*WORK INSTRUCTION*
Pull every line containing the word "quad" from the records.

*Data items*
========

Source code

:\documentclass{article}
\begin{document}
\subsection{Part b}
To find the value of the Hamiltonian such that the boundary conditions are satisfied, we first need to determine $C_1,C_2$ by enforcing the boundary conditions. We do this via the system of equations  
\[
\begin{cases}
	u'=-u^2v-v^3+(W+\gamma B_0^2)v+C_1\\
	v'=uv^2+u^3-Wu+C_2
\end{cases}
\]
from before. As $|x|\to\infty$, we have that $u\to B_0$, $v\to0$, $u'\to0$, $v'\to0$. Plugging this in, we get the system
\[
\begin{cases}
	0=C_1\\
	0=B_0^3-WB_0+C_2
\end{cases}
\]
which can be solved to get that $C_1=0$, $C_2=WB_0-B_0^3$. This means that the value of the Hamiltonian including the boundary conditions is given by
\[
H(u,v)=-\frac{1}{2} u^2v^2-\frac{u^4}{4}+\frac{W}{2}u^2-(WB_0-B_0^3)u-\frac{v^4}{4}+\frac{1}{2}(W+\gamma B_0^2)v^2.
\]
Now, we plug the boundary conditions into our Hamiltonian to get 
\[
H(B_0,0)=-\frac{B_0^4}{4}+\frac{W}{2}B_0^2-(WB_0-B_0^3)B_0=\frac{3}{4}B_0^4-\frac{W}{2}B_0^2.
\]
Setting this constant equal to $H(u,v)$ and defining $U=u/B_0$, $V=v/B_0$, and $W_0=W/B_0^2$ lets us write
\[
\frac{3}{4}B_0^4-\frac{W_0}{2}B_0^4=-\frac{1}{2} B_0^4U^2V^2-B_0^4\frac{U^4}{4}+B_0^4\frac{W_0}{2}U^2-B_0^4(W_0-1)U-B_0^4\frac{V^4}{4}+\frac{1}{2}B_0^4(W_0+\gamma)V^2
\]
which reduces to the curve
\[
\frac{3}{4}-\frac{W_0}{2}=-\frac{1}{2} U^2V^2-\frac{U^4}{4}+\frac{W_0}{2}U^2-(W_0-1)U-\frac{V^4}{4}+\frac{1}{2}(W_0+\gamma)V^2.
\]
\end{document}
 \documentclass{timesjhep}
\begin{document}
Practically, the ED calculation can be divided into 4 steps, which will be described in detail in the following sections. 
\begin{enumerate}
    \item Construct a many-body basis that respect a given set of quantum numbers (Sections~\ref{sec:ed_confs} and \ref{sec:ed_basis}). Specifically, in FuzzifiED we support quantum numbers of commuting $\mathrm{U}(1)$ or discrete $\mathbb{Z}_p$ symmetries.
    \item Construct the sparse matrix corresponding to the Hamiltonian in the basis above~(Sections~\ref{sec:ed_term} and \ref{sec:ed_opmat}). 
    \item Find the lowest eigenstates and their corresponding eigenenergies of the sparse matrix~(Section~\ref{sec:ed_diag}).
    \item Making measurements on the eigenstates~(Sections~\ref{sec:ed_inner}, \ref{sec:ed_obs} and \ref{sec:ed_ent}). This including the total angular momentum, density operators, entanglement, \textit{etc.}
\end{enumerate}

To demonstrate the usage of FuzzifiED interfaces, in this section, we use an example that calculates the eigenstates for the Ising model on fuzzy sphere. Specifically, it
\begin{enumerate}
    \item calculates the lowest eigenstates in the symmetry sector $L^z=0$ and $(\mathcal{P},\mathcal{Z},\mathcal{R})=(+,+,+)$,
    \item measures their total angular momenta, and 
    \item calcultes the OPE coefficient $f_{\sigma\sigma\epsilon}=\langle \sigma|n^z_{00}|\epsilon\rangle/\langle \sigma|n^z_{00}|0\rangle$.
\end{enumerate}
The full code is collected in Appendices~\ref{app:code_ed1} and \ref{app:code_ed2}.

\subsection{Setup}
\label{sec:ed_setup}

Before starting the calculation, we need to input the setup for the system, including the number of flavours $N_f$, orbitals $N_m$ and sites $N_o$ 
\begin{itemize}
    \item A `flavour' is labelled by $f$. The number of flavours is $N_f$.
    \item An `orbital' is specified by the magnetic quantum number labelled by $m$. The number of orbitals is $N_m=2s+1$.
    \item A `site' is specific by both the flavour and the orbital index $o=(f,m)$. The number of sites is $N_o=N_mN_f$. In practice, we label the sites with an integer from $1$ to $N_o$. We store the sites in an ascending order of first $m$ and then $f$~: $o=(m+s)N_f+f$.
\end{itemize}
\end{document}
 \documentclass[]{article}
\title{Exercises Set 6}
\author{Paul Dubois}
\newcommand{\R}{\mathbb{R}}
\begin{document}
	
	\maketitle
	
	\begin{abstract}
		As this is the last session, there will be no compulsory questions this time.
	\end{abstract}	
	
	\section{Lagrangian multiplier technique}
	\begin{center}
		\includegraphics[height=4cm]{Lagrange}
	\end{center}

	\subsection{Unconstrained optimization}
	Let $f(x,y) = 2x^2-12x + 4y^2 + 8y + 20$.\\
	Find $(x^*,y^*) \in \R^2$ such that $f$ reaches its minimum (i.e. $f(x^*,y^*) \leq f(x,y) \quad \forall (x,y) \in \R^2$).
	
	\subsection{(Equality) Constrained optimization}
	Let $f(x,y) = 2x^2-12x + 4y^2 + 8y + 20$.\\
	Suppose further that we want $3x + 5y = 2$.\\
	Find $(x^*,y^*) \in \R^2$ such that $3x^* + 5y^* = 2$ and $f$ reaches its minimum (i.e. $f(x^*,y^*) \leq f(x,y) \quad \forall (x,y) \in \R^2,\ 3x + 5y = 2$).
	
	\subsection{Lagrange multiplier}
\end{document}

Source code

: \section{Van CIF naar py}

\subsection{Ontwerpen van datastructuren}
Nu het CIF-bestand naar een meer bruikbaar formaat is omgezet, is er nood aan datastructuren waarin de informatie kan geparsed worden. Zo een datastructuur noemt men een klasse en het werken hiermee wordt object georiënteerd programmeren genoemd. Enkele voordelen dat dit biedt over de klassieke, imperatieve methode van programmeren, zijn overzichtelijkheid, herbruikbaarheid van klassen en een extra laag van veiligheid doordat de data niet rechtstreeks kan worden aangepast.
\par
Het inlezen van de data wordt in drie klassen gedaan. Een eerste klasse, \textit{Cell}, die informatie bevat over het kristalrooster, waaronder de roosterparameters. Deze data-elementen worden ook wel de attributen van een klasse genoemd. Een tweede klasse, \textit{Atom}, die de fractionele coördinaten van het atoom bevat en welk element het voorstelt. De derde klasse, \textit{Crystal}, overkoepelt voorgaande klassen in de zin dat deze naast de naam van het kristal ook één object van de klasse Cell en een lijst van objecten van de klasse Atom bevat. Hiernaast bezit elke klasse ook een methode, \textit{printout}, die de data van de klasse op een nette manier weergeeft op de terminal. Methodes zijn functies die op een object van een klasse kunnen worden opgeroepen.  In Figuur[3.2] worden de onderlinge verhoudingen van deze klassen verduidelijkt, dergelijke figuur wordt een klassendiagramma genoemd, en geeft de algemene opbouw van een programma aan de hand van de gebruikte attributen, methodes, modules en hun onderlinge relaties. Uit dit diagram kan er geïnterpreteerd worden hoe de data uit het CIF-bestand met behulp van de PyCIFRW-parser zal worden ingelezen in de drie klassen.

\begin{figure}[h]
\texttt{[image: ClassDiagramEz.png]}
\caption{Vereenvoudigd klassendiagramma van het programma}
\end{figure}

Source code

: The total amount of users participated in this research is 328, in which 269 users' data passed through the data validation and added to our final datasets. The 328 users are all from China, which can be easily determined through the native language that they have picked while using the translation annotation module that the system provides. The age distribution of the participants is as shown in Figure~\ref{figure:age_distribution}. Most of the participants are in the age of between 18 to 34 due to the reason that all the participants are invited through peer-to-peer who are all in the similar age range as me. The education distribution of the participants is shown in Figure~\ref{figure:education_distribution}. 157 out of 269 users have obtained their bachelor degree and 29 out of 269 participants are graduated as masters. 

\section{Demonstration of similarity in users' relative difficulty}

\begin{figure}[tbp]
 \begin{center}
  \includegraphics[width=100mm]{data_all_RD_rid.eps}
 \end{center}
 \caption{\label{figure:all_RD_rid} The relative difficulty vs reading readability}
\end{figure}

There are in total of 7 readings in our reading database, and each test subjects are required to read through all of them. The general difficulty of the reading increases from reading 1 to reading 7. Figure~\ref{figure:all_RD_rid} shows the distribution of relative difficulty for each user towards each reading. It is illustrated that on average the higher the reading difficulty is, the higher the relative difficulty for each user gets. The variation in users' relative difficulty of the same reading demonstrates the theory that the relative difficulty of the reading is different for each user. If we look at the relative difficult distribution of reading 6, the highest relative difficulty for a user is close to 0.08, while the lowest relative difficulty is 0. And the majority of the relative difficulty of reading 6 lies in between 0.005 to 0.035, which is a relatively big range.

========

*TASK SOLUTION*
	Find $(x^*,y^*) \in \R^2$ such that $f$ reaches its minimum (i.e. $f(x^*,y^*) \leq f(x,y) \quad \forall (x,y) \in \R^2$).
	Find $(x^*,y^*) \in \R^2$ such that $3x^* + 5y^* = 2$ and $f$ reaches its minimum (i.e. $f(x^*,y^*) \leq f(x,y) \quad \forall (x,y) \in \R^2,\ 3x + 5y = 2$).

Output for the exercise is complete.